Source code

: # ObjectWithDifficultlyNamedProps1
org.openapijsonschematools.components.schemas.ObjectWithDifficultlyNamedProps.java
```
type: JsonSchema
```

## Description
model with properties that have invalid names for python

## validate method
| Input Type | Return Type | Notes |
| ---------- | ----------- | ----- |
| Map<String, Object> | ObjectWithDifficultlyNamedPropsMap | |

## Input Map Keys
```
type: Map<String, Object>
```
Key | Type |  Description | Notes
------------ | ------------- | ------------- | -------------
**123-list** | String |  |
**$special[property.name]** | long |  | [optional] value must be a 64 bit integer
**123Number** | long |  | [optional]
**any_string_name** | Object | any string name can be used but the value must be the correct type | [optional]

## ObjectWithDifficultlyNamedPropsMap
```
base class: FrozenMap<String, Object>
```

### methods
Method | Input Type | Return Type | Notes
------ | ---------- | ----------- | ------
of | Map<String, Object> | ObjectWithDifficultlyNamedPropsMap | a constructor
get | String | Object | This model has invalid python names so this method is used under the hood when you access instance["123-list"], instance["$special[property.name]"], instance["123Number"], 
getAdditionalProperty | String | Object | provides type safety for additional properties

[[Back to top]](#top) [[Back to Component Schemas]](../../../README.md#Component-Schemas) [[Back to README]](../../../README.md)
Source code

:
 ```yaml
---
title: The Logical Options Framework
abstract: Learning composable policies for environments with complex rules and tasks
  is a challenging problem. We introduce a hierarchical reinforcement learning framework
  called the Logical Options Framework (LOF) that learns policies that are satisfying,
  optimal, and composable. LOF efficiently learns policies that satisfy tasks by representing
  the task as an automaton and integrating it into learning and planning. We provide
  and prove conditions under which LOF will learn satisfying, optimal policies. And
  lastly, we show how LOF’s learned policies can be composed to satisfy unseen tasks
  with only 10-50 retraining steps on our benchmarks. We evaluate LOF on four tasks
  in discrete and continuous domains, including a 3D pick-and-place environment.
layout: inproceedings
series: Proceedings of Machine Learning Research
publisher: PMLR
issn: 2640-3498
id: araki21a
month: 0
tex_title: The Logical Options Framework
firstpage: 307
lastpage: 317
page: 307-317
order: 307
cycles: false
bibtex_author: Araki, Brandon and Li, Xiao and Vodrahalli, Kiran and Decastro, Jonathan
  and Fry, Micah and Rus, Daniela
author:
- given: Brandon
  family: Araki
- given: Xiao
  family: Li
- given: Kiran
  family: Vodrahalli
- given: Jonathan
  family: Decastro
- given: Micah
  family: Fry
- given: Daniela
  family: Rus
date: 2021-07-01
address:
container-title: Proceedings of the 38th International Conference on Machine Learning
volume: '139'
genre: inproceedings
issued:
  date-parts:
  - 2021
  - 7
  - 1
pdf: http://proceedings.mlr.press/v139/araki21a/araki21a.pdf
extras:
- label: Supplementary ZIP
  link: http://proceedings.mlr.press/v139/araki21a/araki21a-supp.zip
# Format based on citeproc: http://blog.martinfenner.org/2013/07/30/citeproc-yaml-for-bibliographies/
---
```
==============================
*Work order*. Your answer should be every line from the material above in which the word "must" appears.

*Response area*.
**$special[property.name]** | long |  | [optional] value must be a 64 bit integer
**any_string_name** | Object | any string name can be used but the value must be the correct type | [optional]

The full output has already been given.